=== Task requirements ===
Could you write out exactly the lines from the one that contains "<b>Found a match" through the last line of the listing below, both included and nothing more?

=== Recorded data ===
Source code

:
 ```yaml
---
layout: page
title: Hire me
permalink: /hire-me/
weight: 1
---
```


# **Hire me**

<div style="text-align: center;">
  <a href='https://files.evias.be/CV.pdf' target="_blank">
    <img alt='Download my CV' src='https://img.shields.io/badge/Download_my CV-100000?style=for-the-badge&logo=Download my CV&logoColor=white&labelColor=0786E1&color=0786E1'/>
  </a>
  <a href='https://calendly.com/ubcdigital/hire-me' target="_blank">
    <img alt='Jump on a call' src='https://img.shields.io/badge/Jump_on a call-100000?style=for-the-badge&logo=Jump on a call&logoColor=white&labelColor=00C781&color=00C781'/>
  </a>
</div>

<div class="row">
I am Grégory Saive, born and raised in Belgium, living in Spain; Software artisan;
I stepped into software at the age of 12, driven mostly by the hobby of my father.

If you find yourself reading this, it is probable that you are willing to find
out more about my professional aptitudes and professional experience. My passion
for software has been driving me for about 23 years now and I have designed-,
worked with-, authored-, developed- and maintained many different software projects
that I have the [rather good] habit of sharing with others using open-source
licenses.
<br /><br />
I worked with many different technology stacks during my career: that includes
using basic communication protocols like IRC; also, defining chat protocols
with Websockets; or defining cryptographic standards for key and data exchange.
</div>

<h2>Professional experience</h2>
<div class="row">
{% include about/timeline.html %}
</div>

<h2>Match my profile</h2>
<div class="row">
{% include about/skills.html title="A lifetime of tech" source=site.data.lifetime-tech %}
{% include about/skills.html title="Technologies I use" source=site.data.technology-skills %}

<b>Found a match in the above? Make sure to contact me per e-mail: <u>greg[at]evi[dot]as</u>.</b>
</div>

=== Answer space ===
<b>Found a match in the above? Make sure to contact me per e-mail: <u>greg[at]evi[dot]as</u>.</b>
</div>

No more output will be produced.